This is an appeal from a judgment of the court of claims in favor of the city of Louisville, based upon a petition filed in that court for the recovery of seventeen thousand and some odd dollars, alleged to be due the city from the government on account of taxes improperly collected.
It appears that between the years 1862 and 1872 the city of Louisville, Ky., owned a large amount of bonds and stock of the Louisville & Nashville Railroad Company, upon which the company paid interest and declared cash dividends, retaining, however, during most of the time an undistributed surplus. Under the internal revenue law (section 122, Act June 30, 1864), in force during this period, the company paid taxes to the United States upon its gross receipts, its undistributed surplus, the interest payable on its bonds, and its cash dividends. The taxes paid on interest and dividends were deducted from the amounts due as interest and dividends, so that the revenues of the city of Louisville accruing from these sources were diminished to the extent of such deductions; [169 U.S. 249, 250] but these deductions were not known to the commissioners of the sinking fund of the city until the time had expired for an application to the government to be repaid the taxes so deducted.

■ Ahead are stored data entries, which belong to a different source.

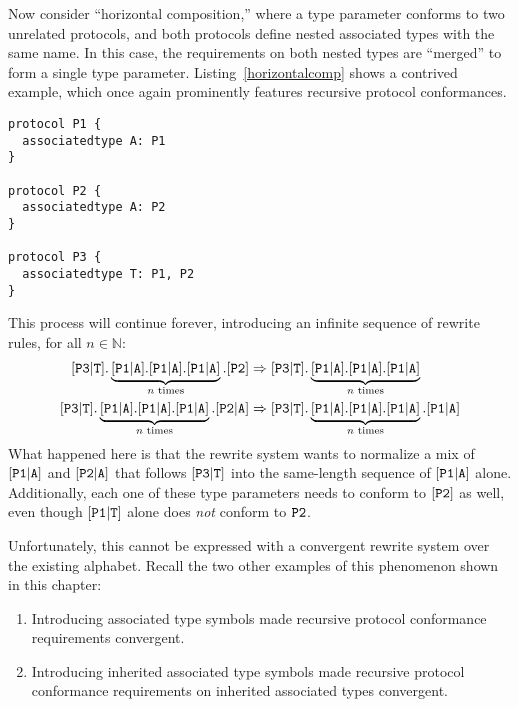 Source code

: \documentclass[../generics]{subfiles}
\begin{document}
Now consider ``horizontal composition,'' where a type parameter conforms to two unrelated protocols, and both protocols define nested associated types with the same name. In this case, the requirements on both nested types are ``merged'' to form a single type parameter. Listing~\ref{horizontalcomp} shows a contrived example, which once again prominently features recursive protocol conformances.
\begin{listing}\label{horizontalcomp}
\begin{Verbatim}
protocol P1 {
  associatedtype A: P1
}

protocol P2 {
  associatedtype A: P2
}

protocol P3 {
  associatedtype T: P1, P2
}
\end{Verbatim}
\end{listing}
This process will continue forever, introducing an infinite sequence of rewrite rules, for all $n\in\mathbb{N}$:
\begin{align*}
\assocsym{P3}{T}.\underbrace{\assocsym{P1}{A}.\assocsym{P1}{A}.\assocsym{P1}{A}}_{\text{$n$ times}}.\protosym{P2}&\Rightarrow \assocsym{P3}{T}.\underbrace{\assocsym{P1}{A}.\assocsym{P1}{A}.\assocsym{P1}{A}}_{\text{$n$ times}}\\
\assocsym{P3}{T}.\underbrace{\assocsym{P1}{A}.\assocsym{P1}{A}.\assocsym{P1}{A}}_{\text{$n$ times}}.\assocsym{P2}{A}&\Rightarrow \assocsym{P3}{T}.\underbrace{\assocsym{P1}{A}.\assocsym{P1}{A}.\assocsym{P1}{A}}_{\text{$n$ times}}.\assocsym{P1}{A}
\end{align*}
What happened here is that the rewrite system wants to normalize a mix of $[\texttt{P1}|\texttt{A}]$ and $[\texttt{P2}|\texttt{A}]$ that follows $[\texttt{P3}|\texttt{T}]$ into the same-length sequence of $[\texttt{P1}|\texttt{A}]$ alone. Additionally, each one of these type parameters needs to conform to $[\texttt{P2}]$ as well, even though $[\texttt{P1}|\texttt{T}]$ alone does \emph{not} conform to $\texttt{P2}$.

Unfortunately, this cannot be expressed with a convergent rewrite system over the existing alphabet. Recall the two other examples of this phenomenon shown in this chapter:
\begin{enumerate}
\item Introducing associated type symbols made recursive protocol conformance requirements convergent.
\item Introducing inherited associated type symbols made recursive protocol conformance requirements on inherited associated types convergent.
\end{enumerate}
\end{document}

In 1872, in the case of U. S. v. Railroad Co., 17 Wall. 322, this court decided that a tax under the above-named section 122 of the internal revenue act, upon the interest on bonds issued by a railroad company, was a tax upon the creditor, and not upon the corporation paying it, and that a municipal corporation, being a portion of the sovereign power of a state, was not subject to taxation by congress upon its municipal revenues.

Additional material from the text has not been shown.